Making wine is easy, but preserving it and allowing it to mature requires time and forethought. Maturation requires a society of a developed aesthetic sense, who treats the wine as a luxurious item and not as an intoxicant or a disinfectant product.
It is not a surprise that the first time that we hear about matured wine was through the noble circle of the Homeric poems (i.e. Iliad and Odyssey). It is only matured wine which is served to honoured guests and as a special gift (Odyssey II.340-3 / III.390-2). Ancient Greeks' matured wines were strong (>15alc.) and sweet. In order to increase the sugar levels of the grapes, they've used the passito method, which requires to dry the grapes after their collection. Those wines were probably closer to the current Italian Recioto type of wines. The top quality wines were matured in high-graded airtight Amphorae (i.e. pottery containers).
During the Roman period a matured wine was a very luxurious item, which none but the civilised elite could afford it. Barrels were introduced that period (ca. 50BC) but only for transportation purposes (Strato Geography V.1.8) since they were lighter and less fragile than amphorae. However, they were still using amphorae for aging the wine as barrels are not airtight, produce woody flavour and require very high level of hygiene.
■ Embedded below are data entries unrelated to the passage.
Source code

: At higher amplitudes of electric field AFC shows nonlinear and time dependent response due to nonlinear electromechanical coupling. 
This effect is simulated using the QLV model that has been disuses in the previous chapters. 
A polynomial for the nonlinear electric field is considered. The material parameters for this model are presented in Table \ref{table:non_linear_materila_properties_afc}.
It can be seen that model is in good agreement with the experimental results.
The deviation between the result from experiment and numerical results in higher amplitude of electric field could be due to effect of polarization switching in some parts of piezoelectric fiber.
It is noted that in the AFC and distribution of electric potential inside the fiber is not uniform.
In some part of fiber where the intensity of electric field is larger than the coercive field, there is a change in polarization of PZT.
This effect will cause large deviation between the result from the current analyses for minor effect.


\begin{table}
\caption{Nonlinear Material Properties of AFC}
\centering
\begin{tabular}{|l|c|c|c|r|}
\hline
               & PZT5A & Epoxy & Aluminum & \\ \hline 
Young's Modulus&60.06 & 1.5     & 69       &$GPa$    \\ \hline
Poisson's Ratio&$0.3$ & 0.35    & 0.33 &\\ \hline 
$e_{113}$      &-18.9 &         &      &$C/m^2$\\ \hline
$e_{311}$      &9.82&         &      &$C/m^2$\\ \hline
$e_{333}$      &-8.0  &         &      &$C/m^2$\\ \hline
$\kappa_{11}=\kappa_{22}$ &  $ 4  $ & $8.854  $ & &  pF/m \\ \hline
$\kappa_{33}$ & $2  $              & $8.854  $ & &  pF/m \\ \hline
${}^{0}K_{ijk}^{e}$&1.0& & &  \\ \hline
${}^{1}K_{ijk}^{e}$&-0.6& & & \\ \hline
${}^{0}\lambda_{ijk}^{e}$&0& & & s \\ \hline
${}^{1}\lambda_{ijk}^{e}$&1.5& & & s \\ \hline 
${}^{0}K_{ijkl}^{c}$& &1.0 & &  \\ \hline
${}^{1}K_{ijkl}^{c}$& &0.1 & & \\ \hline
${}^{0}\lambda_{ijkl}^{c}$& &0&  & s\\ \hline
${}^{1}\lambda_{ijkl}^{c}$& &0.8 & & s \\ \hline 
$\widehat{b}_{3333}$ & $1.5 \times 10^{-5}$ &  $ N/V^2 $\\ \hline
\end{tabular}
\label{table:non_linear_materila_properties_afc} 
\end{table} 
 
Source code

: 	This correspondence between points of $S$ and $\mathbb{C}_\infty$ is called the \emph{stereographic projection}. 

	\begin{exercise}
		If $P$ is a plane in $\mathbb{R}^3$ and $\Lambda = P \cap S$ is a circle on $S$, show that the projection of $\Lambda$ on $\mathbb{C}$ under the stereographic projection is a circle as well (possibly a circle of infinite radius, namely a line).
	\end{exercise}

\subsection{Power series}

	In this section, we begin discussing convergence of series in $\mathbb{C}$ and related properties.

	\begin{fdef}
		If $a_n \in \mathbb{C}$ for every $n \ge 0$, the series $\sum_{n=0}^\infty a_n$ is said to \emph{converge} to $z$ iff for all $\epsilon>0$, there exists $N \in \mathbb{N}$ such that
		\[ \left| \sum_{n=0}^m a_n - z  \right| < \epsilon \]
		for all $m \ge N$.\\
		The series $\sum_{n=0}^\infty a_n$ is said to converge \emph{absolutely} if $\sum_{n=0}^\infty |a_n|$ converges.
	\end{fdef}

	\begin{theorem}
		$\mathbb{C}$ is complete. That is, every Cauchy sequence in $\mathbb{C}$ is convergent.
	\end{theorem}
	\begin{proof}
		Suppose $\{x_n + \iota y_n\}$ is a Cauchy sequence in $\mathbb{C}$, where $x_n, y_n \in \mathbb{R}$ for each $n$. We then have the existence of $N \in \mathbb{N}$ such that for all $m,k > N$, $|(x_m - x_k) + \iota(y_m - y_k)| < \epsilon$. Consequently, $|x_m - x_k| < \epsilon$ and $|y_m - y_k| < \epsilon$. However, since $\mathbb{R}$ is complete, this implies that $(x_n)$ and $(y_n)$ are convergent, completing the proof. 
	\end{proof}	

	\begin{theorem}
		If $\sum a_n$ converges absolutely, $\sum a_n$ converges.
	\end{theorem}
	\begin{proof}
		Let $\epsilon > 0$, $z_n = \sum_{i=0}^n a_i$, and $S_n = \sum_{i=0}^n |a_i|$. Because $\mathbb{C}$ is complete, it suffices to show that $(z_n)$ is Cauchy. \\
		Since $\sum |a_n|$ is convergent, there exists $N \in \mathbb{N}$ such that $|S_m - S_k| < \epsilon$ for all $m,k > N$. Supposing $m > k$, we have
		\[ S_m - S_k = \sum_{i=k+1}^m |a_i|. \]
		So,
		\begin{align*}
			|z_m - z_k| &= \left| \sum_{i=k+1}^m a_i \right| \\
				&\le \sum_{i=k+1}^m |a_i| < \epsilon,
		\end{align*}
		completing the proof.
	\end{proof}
Those were formidable reasons for the Romans to mature their wine in barrels.
Since drinking matured wine is a mark of civilisation, it is not a surprise that during the dark ages, matured wine was a thing of the past. It was the late seventeenth century, with the introduction of bottles and corks, that maturation of wine became again available. Until nowadays, the wines are allowed a period in barrel but they are transferred into bottles for further ageing.
Oak Barrels are watertight but not airtight. Small amount of oxygen reacts with the wine, which softens the wine tannins and increases the complexity of the flavour compounds. The oak itself also extracts tannins and flavours to the wine and provides more structure to the red wines and more textural complexity to the whites. Barrel maturation also encourages the clarification of the wine and simultaneously deepens and stabilises its colour.
Small size barrels, such as Borderaux’s barriques (225 ltr) or Burgundy’s pieces (228 ltr), have greater oxidative effect than the larger ones, such as Alsace’s Foubres (up to 2000 ltr), and the wine is rarely kept there for more than 2 years. A more concentrated and high quality wine can better support new oak flavours. Winemakers nowadays use oak vessels of different ages and sizes to increase the complexity of their blend.
The origin and the production of the oak barrels are also of paramount importance. The oak is usually either European (Quercus Petraea/ Sessiliflora/ Quercus robur) or American (Quercus alba). The former is giving more toasty and clove flavor to the wine while the latter more vanilla and smoke. In comparison, the European oak is also tighter grained, highly aromatic and extracts less barrel tannin. However, more importantly is the producer of the barrels. How they cut, dry, assemble, shape and toast the barrel has a huge impact to the wine.
Hygiene in the winery is essential for maturing wine. Wine can be ruined by taint wood from bacteria, yeast and molds from the barrel. Once filled it should be stored to a room with a temperature control between 10C to 18C and humidity over 75%. Finally racking should take place every 3-4 months. Racking is the process that once the gross lees have settled in a deposit, then the wine can be slowly and gently pumped into a different vessel leaving the sediment behind. During maturation the wine will continue to produce deposits of fine lees and the clarity can be improved by repeated rackings. Many fine wines use racking as their only clarification method.
Vinifera’s philosophy is that the wine needs a barrel but the latter shouldn’t overpower it. We aim to produce wines which last through the years and be enjoyed in any cultured social activity.
As our grandma was always saying wisely: "The wine should be there for the guest and not the guest for the wine".